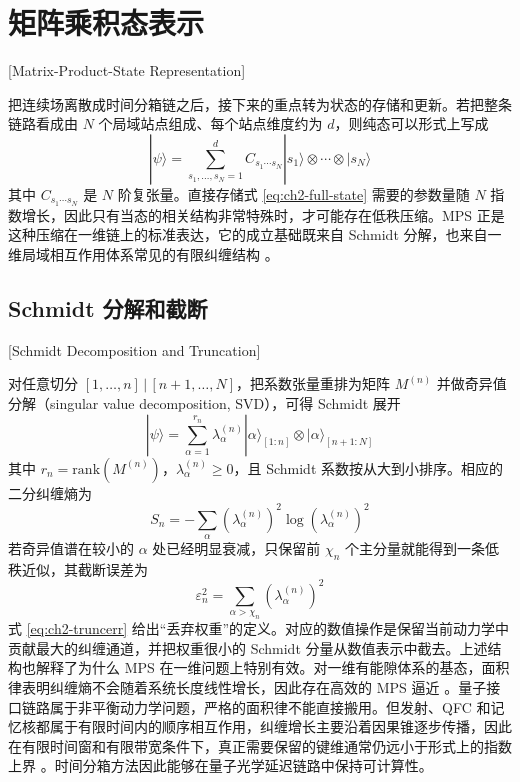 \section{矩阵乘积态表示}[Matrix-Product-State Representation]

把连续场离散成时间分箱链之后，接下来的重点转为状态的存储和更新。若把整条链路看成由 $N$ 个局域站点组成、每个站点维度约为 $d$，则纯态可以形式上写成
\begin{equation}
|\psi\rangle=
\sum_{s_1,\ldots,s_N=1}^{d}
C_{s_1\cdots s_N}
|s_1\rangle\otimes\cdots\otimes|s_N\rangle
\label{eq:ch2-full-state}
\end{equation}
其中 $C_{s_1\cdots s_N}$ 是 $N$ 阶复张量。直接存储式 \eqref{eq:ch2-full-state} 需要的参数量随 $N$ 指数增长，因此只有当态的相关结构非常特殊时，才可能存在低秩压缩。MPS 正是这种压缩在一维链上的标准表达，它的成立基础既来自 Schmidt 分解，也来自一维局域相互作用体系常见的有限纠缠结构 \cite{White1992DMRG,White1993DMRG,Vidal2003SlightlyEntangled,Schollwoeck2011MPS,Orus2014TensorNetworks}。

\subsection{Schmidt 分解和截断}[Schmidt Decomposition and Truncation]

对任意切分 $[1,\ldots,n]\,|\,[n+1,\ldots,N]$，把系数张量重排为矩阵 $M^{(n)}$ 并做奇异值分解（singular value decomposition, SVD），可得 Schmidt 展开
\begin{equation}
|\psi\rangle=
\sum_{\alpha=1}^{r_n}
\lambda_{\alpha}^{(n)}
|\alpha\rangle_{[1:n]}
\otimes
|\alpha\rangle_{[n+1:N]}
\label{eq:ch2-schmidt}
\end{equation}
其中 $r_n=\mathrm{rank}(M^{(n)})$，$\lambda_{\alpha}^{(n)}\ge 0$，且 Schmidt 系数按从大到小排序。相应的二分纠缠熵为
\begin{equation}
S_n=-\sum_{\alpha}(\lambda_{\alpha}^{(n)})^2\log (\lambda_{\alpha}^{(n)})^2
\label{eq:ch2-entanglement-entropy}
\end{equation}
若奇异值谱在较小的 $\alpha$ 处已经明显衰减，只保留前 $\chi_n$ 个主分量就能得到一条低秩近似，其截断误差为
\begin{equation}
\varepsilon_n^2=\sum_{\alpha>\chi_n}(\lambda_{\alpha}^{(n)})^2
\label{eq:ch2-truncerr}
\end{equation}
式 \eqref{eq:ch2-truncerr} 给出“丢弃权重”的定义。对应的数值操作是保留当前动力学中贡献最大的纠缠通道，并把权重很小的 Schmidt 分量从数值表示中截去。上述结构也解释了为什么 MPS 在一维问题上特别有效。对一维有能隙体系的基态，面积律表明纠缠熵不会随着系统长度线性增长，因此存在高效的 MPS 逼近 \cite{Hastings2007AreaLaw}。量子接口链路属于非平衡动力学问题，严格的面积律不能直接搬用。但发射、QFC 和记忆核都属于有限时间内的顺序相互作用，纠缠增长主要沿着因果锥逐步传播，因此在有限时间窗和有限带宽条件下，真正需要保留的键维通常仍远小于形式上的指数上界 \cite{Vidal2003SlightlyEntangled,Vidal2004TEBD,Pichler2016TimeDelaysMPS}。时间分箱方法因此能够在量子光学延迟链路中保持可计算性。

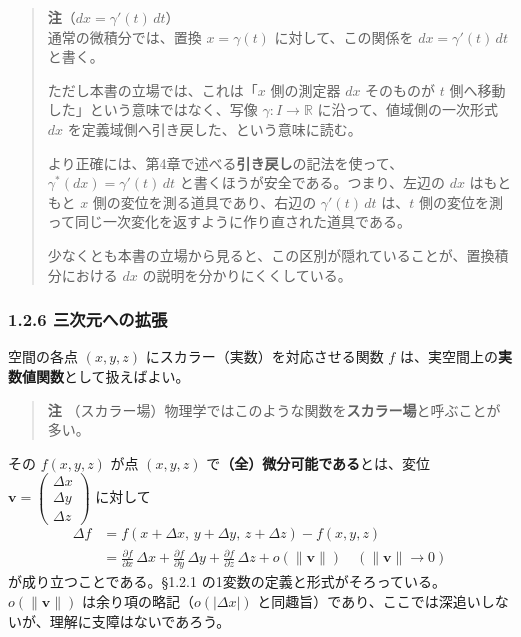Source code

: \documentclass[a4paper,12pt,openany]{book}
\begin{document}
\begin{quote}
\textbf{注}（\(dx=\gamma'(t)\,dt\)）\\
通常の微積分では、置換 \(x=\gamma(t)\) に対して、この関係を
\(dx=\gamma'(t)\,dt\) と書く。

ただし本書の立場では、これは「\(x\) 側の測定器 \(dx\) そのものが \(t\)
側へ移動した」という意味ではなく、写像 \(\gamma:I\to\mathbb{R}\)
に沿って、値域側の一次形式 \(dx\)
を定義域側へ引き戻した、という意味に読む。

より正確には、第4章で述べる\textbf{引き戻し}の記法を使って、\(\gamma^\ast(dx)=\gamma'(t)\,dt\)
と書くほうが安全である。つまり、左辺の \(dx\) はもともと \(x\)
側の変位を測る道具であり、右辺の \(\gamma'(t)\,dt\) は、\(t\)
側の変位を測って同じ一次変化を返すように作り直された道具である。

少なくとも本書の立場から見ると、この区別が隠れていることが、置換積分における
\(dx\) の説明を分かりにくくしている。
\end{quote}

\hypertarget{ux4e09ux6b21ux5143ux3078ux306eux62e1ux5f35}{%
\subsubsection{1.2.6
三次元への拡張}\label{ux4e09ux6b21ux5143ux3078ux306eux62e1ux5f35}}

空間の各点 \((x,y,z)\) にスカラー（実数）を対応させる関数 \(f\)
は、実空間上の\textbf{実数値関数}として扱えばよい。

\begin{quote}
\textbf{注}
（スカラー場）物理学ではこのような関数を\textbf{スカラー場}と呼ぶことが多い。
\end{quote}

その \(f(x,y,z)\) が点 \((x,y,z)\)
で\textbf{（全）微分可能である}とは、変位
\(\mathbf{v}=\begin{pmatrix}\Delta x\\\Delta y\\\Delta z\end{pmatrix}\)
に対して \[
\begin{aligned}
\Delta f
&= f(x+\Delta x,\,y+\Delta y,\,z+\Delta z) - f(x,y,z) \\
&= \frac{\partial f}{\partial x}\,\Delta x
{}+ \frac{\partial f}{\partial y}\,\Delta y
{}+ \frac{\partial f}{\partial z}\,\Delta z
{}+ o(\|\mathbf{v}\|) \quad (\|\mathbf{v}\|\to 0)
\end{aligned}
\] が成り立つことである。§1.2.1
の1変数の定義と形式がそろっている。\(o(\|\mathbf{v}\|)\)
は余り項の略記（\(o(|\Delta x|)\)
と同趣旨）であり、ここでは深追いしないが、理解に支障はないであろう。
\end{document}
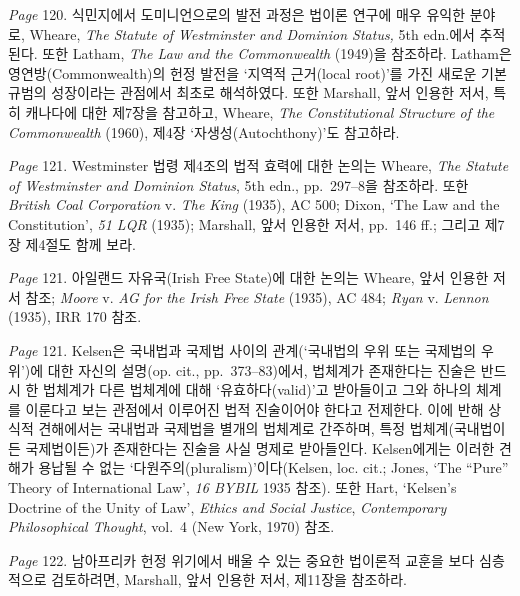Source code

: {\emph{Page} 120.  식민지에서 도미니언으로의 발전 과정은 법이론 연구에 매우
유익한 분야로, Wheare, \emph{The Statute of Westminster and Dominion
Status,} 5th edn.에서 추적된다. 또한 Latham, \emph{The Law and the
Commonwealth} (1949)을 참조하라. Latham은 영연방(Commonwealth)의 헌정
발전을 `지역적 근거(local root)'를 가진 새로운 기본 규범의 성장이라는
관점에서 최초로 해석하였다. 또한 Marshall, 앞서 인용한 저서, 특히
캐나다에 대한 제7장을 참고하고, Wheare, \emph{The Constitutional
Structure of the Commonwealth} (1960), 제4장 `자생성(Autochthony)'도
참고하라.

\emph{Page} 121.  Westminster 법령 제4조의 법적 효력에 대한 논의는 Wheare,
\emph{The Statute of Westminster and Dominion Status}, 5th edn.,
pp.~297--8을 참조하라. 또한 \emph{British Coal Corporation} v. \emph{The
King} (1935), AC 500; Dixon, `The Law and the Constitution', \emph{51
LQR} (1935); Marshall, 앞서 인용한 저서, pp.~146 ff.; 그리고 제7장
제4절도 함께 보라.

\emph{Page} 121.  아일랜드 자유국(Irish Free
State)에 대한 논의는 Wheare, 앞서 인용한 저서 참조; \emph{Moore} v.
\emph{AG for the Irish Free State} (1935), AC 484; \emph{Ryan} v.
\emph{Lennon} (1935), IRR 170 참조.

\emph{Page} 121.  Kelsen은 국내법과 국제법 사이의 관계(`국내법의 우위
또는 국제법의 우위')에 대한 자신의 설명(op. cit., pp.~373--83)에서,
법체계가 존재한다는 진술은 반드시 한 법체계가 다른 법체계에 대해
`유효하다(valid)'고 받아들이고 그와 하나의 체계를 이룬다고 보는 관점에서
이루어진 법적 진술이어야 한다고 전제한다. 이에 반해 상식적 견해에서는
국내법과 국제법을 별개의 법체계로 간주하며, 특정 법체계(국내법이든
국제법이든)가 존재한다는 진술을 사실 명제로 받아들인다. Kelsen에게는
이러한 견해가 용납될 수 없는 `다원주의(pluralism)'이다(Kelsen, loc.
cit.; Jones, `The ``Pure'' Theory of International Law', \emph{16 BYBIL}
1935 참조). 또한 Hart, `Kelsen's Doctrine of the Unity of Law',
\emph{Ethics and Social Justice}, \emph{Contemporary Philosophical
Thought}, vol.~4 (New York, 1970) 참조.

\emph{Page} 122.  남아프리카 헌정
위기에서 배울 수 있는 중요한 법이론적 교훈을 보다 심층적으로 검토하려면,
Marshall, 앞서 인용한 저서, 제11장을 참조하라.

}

========================

### To do:
The answer must be an exact copy of the lines above, from the start of the records through the line with "Decomposition and Truncation]", and of nothing else; no pictures belong in it.

### Exercise response:
 \section{矩阵乘积态表示}[Matrix-Product-State Representation]

把连续场离散成时间分箱链之后，接下来的重点转为状态的存储和更新。若把整条链路看成由 $N$ 个局域站点组成、每个站点维度约为 $d$，则纯态可以形式上写成
\begin{equation}
|\psi\rangle=
\sum_{s_1,\ldots,s_N=1}^{d}
C_{s_1\cdots s_N}
|s_1\rangle\otimes\cdots\otimes|s_N\rangle
\label{eq:ch2-full-state}
\end{equation}
其中 $C_{s_1\cdots s_N}$ 是 $N$ 阶复张量。直接存储式 \eqref{eq:ch2-full-state} 需要的参数量随 $N$ 指数增长，因此只有当态的相关结构非常特殊时，才可能存在低秩压缩。MPS 正是这种压缩在一维链上的标准表达，它的成立基础既来自 Schmidt 分解，也来自一维局域相互作用体系常见的有限纠缠结构 \cite{White1992DMRG,White1993DMRG,Vidal2003SlightlyEntangled,Schollwoeck2011MPS,Orus2014TensorNetworks}。

\subsection{Schmidt 分解和截断}[Schmidt Decomposition and Truncation]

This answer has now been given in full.